Friday, October 7, 2016

Quotes of the Week

Enlightened insights taken from the past week’s reading:

“As you may know, Texas’ relationship to the federal government is contractual, and a contract is only as good as the honor of the parties involved. If you were in a marriage where your spouse continually abused you and cheated on you, all while spending the money you had laid aside for your children, it is doubtful that a reasonable person would say to you, ‘Too bad! You have to stay married!’ Certainly the founders didn’t believe this, and the 10th amendment of the Constitution reserves all power not given the federal government for States, including the power the leave the union.”
Ryan Thorson

“Who, we ask, has the right to rule what ideas pass through your mind? Taken further, who has the right to regulate how you use your mind? The proper answer is nobody. Not the DEA. Not Congress. Not anyone. 
Cognitive liberty, we find, is the cornerstone of individual liberty. Because if you’re not free to think for yourself or alter your consciousness on your own terms, how free are you actually? If you do not have autonomy over your own brain chemistry, how can you claim to have any autonomy at all?”
Chris Campbell

“I trust the businessman only when he’s out to make money – because then he’s going to want to do things my way. When he’s out to do me good, he is going to do it his way.”
Dwight Lee

“Where will we be led by the illusion that impels us to believe that the state is a person who has an inexhaustible fortune independent of ours?”
Frederick Bastiat

“Why does the world look to the most stupid, vile, arrogant, corrupt and murderous government on the planet for leadership?
War is the only destination to which Washington can lead.”
Paul Craig Roberts

"While no president is anywhere near as decent as his supporters want you to believe, neither is any president as bad as his opposition claims. Presidents are simply the gunk that floats to the top of the political soup, to be scooped up and held aloft as someone more noble than the rest of humanity.”
Kent McManigal

“Usually, the greater good is based on entirely arbitrary determinations rather than any inherent moral code, making it vaporous and easily changeable.  A ‘greater good’ without principles based in inherent conscience or natural law can be shifted on a whim to suit any evil imaginable.”
Brandon Smith

"The political process (voting) is not a function of government or functional to government. The political process is a façade of government that satisfies the quest for political choices. It is an illusion unrelated to reality and political participation by the people.
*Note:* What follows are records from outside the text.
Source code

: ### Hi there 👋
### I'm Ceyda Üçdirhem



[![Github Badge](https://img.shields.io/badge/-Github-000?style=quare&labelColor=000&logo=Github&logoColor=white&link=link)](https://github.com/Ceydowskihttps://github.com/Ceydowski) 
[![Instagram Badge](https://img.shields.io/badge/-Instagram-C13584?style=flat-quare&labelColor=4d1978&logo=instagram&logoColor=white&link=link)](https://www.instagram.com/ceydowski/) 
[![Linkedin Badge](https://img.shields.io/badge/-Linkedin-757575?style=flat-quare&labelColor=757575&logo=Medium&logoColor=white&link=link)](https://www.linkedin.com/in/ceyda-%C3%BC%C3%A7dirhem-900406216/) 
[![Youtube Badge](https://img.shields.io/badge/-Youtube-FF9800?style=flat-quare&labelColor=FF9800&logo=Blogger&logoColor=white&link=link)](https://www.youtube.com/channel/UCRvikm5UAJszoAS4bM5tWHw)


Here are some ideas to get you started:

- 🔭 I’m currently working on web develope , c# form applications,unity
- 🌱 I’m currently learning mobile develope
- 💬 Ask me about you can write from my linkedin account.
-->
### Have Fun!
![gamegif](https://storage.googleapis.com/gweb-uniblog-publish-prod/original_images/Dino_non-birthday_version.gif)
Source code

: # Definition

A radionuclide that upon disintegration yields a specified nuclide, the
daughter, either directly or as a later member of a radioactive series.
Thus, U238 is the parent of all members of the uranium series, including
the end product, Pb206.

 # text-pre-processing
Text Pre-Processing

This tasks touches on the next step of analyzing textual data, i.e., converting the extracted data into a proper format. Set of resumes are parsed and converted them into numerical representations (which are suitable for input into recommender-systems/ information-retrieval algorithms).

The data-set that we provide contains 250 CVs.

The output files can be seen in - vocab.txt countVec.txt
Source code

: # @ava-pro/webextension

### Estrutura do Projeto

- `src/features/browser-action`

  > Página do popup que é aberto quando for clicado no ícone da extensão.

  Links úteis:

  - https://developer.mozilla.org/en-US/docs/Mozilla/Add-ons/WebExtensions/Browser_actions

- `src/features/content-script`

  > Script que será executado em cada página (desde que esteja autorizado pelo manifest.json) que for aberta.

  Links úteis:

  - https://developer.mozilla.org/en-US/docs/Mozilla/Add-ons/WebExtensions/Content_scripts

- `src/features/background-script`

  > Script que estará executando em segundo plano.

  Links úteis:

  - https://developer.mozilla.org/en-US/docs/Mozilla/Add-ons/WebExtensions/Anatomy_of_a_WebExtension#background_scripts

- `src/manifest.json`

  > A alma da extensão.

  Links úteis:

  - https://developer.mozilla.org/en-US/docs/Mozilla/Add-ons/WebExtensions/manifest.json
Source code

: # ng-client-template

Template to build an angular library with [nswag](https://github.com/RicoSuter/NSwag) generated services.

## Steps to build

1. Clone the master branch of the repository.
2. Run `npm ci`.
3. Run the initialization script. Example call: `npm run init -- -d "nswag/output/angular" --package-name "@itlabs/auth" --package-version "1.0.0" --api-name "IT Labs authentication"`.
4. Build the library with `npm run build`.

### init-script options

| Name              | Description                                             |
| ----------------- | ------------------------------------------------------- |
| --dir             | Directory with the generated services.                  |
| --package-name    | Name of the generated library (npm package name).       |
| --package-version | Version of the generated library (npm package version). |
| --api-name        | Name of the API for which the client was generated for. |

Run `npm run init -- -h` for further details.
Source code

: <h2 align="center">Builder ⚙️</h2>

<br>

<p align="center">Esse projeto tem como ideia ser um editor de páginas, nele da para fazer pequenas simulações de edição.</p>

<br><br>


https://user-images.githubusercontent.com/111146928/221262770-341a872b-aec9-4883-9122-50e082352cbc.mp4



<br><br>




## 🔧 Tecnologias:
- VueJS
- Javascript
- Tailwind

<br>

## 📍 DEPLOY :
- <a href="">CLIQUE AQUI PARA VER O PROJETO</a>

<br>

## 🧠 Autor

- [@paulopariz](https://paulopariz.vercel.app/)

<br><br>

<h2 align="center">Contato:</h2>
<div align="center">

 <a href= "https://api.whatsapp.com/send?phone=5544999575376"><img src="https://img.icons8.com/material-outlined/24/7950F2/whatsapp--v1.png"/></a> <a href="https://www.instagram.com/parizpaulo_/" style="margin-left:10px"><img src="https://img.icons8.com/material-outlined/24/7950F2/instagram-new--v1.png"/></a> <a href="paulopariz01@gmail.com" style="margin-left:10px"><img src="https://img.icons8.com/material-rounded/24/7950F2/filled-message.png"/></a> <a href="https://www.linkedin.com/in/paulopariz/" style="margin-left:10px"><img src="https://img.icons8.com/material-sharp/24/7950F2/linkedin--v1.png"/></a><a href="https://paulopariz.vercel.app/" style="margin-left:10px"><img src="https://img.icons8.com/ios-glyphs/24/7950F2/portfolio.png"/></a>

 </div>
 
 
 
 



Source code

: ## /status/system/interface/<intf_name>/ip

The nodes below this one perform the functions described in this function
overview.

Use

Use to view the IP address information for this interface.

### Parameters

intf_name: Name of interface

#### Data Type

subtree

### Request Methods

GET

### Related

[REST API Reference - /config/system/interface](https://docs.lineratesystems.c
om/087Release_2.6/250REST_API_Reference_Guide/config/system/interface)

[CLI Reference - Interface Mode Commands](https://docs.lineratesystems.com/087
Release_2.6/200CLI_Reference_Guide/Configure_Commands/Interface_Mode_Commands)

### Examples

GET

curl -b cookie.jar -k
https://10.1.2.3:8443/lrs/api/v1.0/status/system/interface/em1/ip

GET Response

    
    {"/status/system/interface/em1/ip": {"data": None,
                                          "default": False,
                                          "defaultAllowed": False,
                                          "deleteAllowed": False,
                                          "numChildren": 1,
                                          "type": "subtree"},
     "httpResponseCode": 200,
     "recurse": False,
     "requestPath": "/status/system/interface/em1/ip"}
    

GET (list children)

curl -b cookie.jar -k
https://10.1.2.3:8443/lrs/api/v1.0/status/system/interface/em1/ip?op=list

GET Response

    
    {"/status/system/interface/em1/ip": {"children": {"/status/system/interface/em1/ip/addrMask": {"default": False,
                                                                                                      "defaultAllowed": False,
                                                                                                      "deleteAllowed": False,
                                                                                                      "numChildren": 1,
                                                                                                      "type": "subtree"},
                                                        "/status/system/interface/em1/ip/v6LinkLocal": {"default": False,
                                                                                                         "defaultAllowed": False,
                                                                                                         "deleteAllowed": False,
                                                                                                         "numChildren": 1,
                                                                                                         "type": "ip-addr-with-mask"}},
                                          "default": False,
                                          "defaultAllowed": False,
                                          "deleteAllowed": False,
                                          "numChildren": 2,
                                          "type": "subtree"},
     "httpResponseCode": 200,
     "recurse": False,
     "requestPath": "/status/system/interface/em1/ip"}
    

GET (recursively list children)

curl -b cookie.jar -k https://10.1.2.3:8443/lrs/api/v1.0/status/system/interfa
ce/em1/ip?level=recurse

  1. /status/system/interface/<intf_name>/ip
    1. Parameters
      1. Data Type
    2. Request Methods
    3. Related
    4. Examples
It is, however, the perfect system for keeping the people focused on empty nonsense year after year. People totally misunderstand the nature of government. Otherwise they would know that there is no such thing as political choices or political freedom."
Bob Livingston

"Are Hillary Clinton, Barack Obama, Mitt Romney, and Donald Trump more fit national leaders than Washington, Adams, Jefferson, and Madison, our first four presidents who we are reminded were elected by a suffrage restricted to white male property holders? Is there any reason to think that by expanding our suffrage we have improved the quality of our leadership? Yes, we have become more egalitarian since the American Founding and some might argue, more just, but our march toward democratic equality looks grimmer and grimmer each passing day."       
Paul Gottfried

“I used to joke that there was nothing wrong with Washington that 10 megatons on the capital couldn’t cure. But I don’t say that anymore. Partially because it’s too dangerous, but mainly because it’s now untrue. What’s now needed is 10 megatons on the capital, and four more bursts in a quadrant 10 miles out.”